Stored entries
━━━

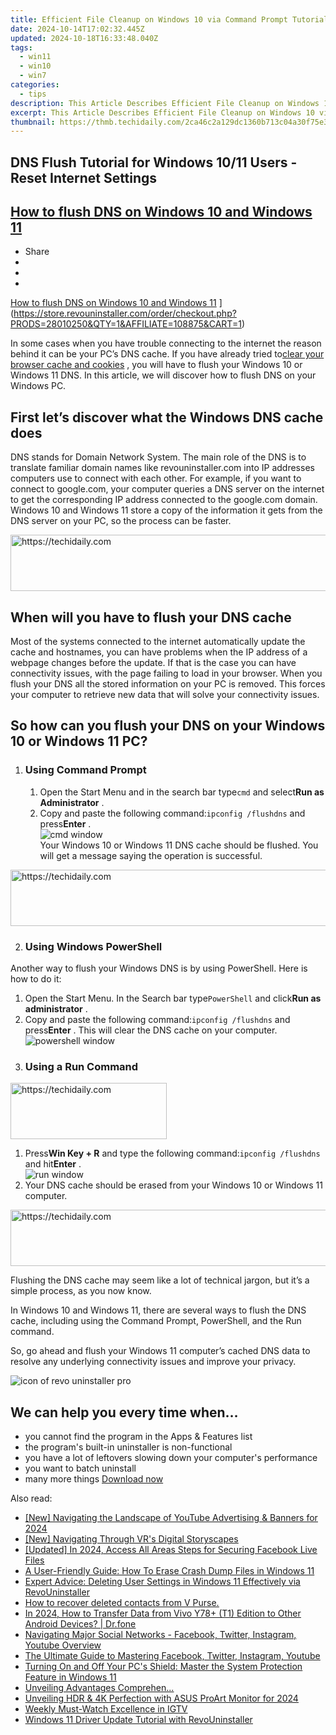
 ```yaml
---
title: Efficient File Cleanup on Windows 10 via Command Prompt Tutorials
date: 2024-10-14T17:02:32.445Z
updated: 2024-10-18T16:33:48.040Z
tags:
  - win11
  - win10
  - win7
categories:
  - tips
description: This Article Describes Efficient File Cleanup on Windows 10 via Command Prompt Tutorials
excerpt: This Article Describes Efficient File Cleanup on Windows 10 via Command Prompt Tutorials
thumbnail: https://thmb.techidaily.com/2ca46c2a129dc1360b713c04a30f75e3e36c2cb0f971400d44a0a7430d69515d.jpg
---
```


## DNS Flush Tutorial for Windows 10/11 Users - Reset Internet Settings

## [How to flush DNS on Windows 10 and Windows 11](https://store.revouninstaller.com/order/checkout.php?PRODS=28010250&QTY=1&AFFILIATE=108875&CART=1)

* Share
* [](http://www.facebook.com/share.php?u=https://www.revouninstaller.com/blog/how-to-flush-dns-on-windows-10-and-windows-11/&title=How+to+flush+DNS+on+Windows+10+and+Windows+11)
* [](https://twitter.com/intent/tweet?text=How+to+flush+DNS+on+Windows+10+and+Windows+11&url=https://www.revouninstaller.com/blog/how-to-flush-dns-on-windows-10-and-windows-11/ "Click to share on Twitter")
* [](https://store.revouninstaller.com/order/checkout.php?PRODS=28010250&QTY=1&AFFILIATE=108875&CART=1)

[How to flush DNS on Windows 10 and Windows 11](https://f057a20f961f56a72089-b74530d2d26278124f446233f95622ef.ssl.cf1.rackcdn.com/site/blog/flush-dns-windows/flush-dns-on-windows-10-11-cover.png) ](https://store.revouninstaller.com/order/checkout.php?PRODS=28010250&QTY=1&AFFILIATE=108875&CART=1)

 In some cases when you have trouble connecting to the internet the reason behind it can be your PC’s DNS cache. If you have already tried to[clear your browser cache and cookies](https://store.revouninstaller.com/order/checkout.php?PRODS=28010250&QTY=1&AFFILIATE=108875&CART=1) , you will have to flush your Windows 10 or Windows 11 DNS. In this article, we will discover how to flush DNS on your Windows PC.

## First let’s discover what the Windows DNS cache does

 DNS stands for Domain Network System. The main role of the DNS is to translate familiar domain names like revouninstaller.com into IP addresses computers use to connect with each other. For example, if you want to connect to google.com, your computer queries a DNS server on the internet to get the corresponding IP address connected to the google.com domain. Windows 10 and Windows 11 store a copy of the information it gets from the DNS server on your PC, so the process can be faster.

<!-- affiliate ads begin -->
<a href="https://appsumo.8odi.net/c/5597632/2037334/7443" target="_top" id="2037334">
  <img src="//a.impactradius-go.com/display-ad/7443-2037334" border="0" alt="https://techidaily.com" width="728" height="90"/>
</a>
<img height="0" width="0" src="https://appsumo.8odi.net/i/5597632/2037334/7443" style="position:absolute;visibility:hidden;" border="0" />
<!-- affiliate ads end -->

## When will you have to flush your DNS cache

 Most of the systems connected to the internet automatically update the cache and hostnames, you can have problems when the IP address of a webpage changes before the update. If that is the case you can have connectivity issues, with the page failing to load in your browser. When you flush your DNS all the stored information on your PC is removed. This forces your computer to retrieve new data that will solve your connectivity issues.

## So how can you flush your DNS on your Windows 10 or Windows 11 PC?

1. ### Using Command Prompt  

   1. Open the Start Menu and in the search bar type`cmd` and select**Run as Administrator** .  
   2. Copy and paste the following command:`ipconfig /flushdns` and press**Enter** .  
   ![cmd window](https://f057a20f961f56a72089-b74530d2d26278124f446233f95622ef.ssl.cf1.rackcdn.com/site/blog/flush-dns-windows/method-1-command-prompt.png)  
 Your Windows 10 or Windows 11 DNS cache should be flushed. You will get a message saying the operation is successful.

<!-- affiliate ads begin -->
<a href="https://appsumo.8odi.net/c/5597632/2100534/7443" target="_top" id="2100534">
  <img src="//a.impactradius-go.com/display-ad/7443-2100534" border="0" alt="https://techidaily.com" width="728" height="90"/>
</a>
<img height="0" width="0" src="https://appsumo.8odi.net/i/5597632/2100534/7443" style="position:absolute;visibility:hidden;" border="0" />
<!-- affiliate ads end -->

2. ### Using Windows PowerShell  

 Another way to flush your Windows DNS is by using PowerShell. Here is how to do it:  

   1. Open the Start Menu. In the Search bar type`PowerShell` and click**Run as administrator** .  
   2. Copy and paste the following command:`ipconfig /flushdns` and press**Enter** . This will clear the DNS cache on your computer.  
   ![powershell window](https://f057a20f961f56a72089-b74530d2d26278124f446233f95622ef.ssl.cf1.rackcdn.com/site/blog/flush-dns-windows/method-2-powershell.png)
   3. ### Using a Run Command  

<!-- affiliate ads begin -->
<a href="https://aligracehair.sjv.io/c/5597632/2135354/19272" target="_top" id="2135354">
  <img src="//a.impactradius-go.com/display-ad/19272-2135354" border="0" alt="https://techidaily.com" width="250" height="90"/>
</a>
<img height="0" width="0" src="https://aligracehair.sjv.io/i/5597632/2135354/19272" style="position:absolute;visibility:hidden;" border="0" />
<!-- affiliate ads end -->

   1. Press**Win Key + R** and type the following command:`ipconfig /flushdns` and hit**Enter** .  
   ![run window](https://f057a20f961f56a72089-b74530d2d26278124f446233f95622ef.ssl.cf1.rackcdn.com/site/blog/flush-dns-windows/method-3-run.png)  
   2. Your DNS cache should be erased from your Windows 10 or Windows 11 computer.

<!-- affiliate ads begin -->
<a href="https://ephamedtechinc.pxf.io/c/5597632/2137213/26400" target="_top" id="2137213">
  <img src="//a.impactradius-go.com/display-ad/26400-2137213" border="0" alt="https://techidaily.com" width="728" height="90"/>
</a>
<img height="0" width="0" src="https://ephamedtechinc.pxf.io/i/5597632/2137213/26400" style="position:absolute;visibility:hidden;" border="0" />
<!-- affiliate ads end -->

 Flushing the DNS cache may seem like a lot of technical jargon, but it’s a simple process, as you now know.

 In Windows 10 and Windows 11, there are several ways to flush the DNS cache, including using the Command Prompt, PowerShell, and the Run command.

 So, go ahead and flush your Windows 11 computer’s cached DNS data to resolve any underlying connectivity issues and improve your privacy.

![icon of revo uninstaller pro](https://f057a20f961f56a72089-b74530d2d26278124f446233f95622ef.ssl.cf1.rackcdn.com/site/icons/rup5-64.png)

## We can help you every time when…

* you cannot find the program in the Apps & Features list
* the program's built-in uninstaller is non-functional
* you have a lot of leftovers slowing down your computer's performance
* you want to batch uninstall
* many more things
[Download now](https://store.revouninstaller.com/order/checkout.php?PRODS=28010250&QTY=1&AFFILIATE=108875&CART=1)

<ins class="adsbygoogle"
     style="display:block"
     data-ad-format="autorelaxed"
     data-ad-client="ca-pub-7571918770474297"
     data-ad-slot="1223367746"></ins>

<ins class="adsbygoogle"
     style="display:block"
     data-ad-client="ca-pub-7571918770474297"
     data-ad-slot="8358498916"
     data-ad-format="auto"
     data-full-width-responsive="true"></ins>

<span class="atpl-alsoreadstyle">Also read:</span>
<div><ul>
<li><a href="https://youtube-tips.techidaily.com/avigating-the-landscape-of-youtube-advertising-and-banners-for-2024/"><u>[New] Navigating the Landscape of YouTube Advertising & Banners for 2024</u></a></li>
<li><a href="https://extra-skills.techidaily.com/new-navigating-through-vrs-digital-storyscapes/"><u>[New] Navigating Through VR's Digital Storyscapes</u></a></li>
<li><a href="https://facebook-video-content.techidaily.com/updated-in-2024-access-all-areas-steps-for-securing-facebook-live-files/"><u>[Updated] In 2024, Access All Areas Steps for Securing Facebook Live Files</u></a></li>
<li><a href="https://win-forum.techidaily.com/a-user-friendly-guide-how-to-erase-crash-dump-files-in-windows-11/"><u>A User-Friendly Guide: How To Erase Crash Dump Files in Windows 11</u></a></li>
<li><a href="https://win-forum.techidaily.com/expert-advice-deleting-user-settings-in-windows-11-effectively-via-revouninstaller/"><u>Expert Advice: Deleting User Settings in Windows 11 Effectively via RevoUninstaller</u></a></li>
<li><a href="https://blog-min.techidaily.com/how-to-recover-deleted-contacts-from-v-purse-by-fonelab-android-recover-contacts/"><u>How to recover deleted contacts from V Purse.</u></a></li>
<li><a href="https://android-transfer.techidaily.com/in-2024-how-to-transfer-data-from-vivo-y78plus-t1-edition-to-other-android-devices-drfone-by-drfone-transfer-from-android-transfer-from-android/"><u>In 2024, How to Transfer Data from Vivo Y78+ (T1) Edition to Other Android Devices? | Dr.fone</u></a></li>
<li><a href="https://win-forum.techidaily.com/navigating-major-social-networks-facebook-twitter-instagram-youtube-overview/"><u>Navigating Major Social Networks - Facebook, Twitter, Instagram, Youtube Overview</u></a></li>
<li><a href="https://win-forum.techidaily.com/the-ultimate-guide-to-mastering-facebook-twitter-instagram-youtube/"><u>The Ultimate Guide to Mastering Facebook, Twitter, Instagram, Youtube</u></a></li>
<li><a href="https://win-awesome.techidaily.com/turning-on-and-off-your-pcs-shield-master-the-system-protection-feature-in-windows-11/"><u>Turning On and Off Your PC's Shield: Master the System Protection Feature in Windows 11</u></a></li>
<li><a href="https://remote-screen-capture.techidaily.com/1715701059447-unveiling-advantages-comprehen/"><u>Unveiling Advantages Comprehen...</u></a></li>
<li><a href="https://fox-hovers.techidaily.com/unveiling-hdr-and-4k-perfection-with-asus-proart-monitor-for-2024/"><u>Unveiling HDR & 4K Perfection with ASUS ProArt Monitor for 2024</u></a></li>
<li><a href="https://instagram-video-recordings.techidaily.com/weekly-must-watch-excellence-in-igtv/"><u>Weekly Must-Watch Excellence in IGTV</u></a></li>
<li><a href="https://win-forum.techidaily.com/windows-11-driver-update-tutorial-with-revouninstaller/"><u>Windows 11 Driver Update Tutorial with RevoUninstaller</u></a></li>
</ul></div>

━━━

- [Instructions to follow]
A single number, please: the count of lines above that contain the string "should".

- [Exercise result]
2